WHAT YOU NEED TO DO: Copy out all lines of the records in which the word "Resin" appears.
** DATA EXTRACT follows **
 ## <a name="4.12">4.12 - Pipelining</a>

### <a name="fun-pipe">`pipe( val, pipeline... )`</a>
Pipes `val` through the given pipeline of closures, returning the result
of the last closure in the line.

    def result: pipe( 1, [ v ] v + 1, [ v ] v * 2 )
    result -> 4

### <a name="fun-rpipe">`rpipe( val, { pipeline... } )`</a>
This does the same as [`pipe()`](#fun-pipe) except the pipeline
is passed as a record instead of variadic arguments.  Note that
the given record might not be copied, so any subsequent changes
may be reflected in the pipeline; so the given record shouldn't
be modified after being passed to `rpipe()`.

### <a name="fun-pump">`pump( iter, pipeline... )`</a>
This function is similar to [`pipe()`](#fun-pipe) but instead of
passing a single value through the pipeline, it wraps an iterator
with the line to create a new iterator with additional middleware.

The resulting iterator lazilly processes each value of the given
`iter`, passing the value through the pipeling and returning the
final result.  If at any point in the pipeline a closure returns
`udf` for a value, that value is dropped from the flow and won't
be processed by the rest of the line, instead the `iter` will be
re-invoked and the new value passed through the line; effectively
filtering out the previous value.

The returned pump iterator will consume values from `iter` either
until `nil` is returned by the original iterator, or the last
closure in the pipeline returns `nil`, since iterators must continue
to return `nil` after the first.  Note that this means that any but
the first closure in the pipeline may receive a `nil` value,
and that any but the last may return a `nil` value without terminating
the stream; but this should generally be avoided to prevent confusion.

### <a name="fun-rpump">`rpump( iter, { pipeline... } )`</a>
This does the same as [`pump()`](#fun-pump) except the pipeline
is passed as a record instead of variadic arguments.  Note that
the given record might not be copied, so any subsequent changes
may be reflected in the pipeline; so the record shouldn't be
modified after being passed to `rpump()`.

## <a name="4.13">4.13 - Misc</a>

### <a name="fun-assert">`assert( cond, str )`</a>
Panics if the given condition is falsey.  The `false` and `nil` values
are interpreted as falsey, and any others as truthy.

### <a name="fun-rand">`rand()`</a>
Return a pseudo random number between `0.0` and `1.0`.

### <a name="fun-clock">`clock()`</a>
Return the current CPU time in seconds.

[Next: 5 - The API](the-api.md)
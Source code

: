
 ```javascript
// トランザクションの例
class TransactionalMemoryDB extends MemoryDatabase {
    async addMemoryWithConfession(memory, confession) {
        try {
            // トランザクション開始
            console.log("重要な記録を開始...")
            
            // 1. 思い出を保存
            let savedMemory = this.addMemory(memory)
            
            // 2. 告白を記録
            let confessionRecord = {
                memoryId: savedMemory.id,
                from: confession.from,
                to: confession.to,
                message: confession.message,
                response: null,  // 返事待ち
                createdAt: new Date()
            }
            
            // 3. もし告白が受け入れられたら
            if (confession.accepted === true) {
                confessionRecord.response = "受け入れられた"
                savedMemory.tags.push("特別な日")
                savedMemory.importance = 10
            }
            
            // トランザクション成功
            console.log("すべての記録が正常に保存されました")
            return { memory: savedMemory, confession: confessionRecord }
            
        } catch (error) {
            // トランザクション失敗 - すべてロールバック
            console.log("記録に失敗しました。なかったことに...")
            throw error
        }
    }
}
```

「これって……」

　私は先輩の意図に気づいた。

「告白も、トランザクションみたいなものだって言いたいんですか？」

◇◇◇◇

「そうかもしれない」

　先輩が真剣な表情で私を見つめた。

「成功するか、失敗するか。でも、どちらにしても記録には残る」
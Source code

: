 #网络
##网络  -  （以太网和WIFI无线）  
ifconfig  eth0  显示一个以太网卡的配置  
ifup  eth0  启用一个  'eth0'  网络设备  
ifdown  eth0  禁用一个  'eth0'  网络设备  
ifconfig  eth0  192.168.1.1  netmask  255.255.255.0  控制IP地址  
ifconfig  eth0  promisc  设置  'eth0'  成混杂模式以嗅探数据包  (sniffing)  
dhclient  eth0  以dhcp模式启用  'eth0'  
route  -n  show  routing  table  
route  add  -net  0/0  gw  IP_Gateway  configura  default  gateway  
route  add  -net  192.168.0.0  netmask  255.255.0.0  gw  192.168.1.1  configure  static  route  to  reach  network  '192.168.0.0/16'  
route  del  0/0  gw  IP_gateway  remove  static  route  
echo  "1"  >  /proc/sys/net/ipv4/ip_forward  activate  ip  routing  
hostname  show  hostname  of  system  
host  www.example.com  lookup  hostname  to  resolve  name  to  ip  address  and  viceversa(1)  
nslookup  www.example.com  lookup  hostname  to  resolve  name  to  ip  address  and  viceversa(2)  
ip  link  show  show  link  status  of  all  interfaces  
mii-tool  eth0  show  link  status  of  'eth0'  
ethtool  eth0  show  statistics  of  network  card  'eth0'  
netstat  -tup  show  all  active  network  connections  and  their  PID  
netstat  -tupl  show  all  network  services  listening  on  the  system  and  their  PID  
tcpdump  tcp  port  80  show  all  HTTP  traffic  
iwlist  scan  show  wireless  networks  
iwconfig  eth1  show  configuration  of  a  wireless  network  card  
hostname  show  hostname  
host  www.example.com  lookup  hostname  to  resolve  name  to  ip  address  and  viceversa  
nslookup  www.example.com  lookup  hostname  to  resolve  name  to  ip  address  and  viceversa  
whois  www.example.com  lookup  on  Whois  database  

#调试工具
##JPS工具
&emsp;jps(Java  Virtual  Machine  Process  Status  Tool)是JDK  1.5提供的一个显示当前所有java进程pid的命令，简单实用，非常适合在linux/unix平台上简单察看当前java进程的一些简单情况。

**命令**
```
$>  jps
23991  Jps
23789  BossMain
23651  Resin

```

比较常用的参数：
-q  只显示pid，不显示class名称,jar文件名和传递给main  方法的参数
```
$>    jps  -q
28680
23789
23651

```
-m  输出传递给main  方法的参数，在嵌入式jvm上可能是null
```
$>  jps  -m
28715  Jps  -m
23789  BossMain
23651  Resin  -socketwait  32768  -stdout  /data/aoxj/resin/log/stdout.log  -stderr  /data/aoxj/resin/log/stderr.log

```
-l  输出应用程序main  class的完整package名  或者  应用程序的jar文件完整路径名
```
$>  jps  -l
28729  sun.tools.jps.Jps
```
** End of DATA EXTRACT **
ANSWER TO THIS PROBLEM:
23651  Resin
23651  Resin  -socketwait  32768  -stdout  /data/aoxj/resin/log/stdout.log  -stderr  /data/aoxj/resin/log/stderr.log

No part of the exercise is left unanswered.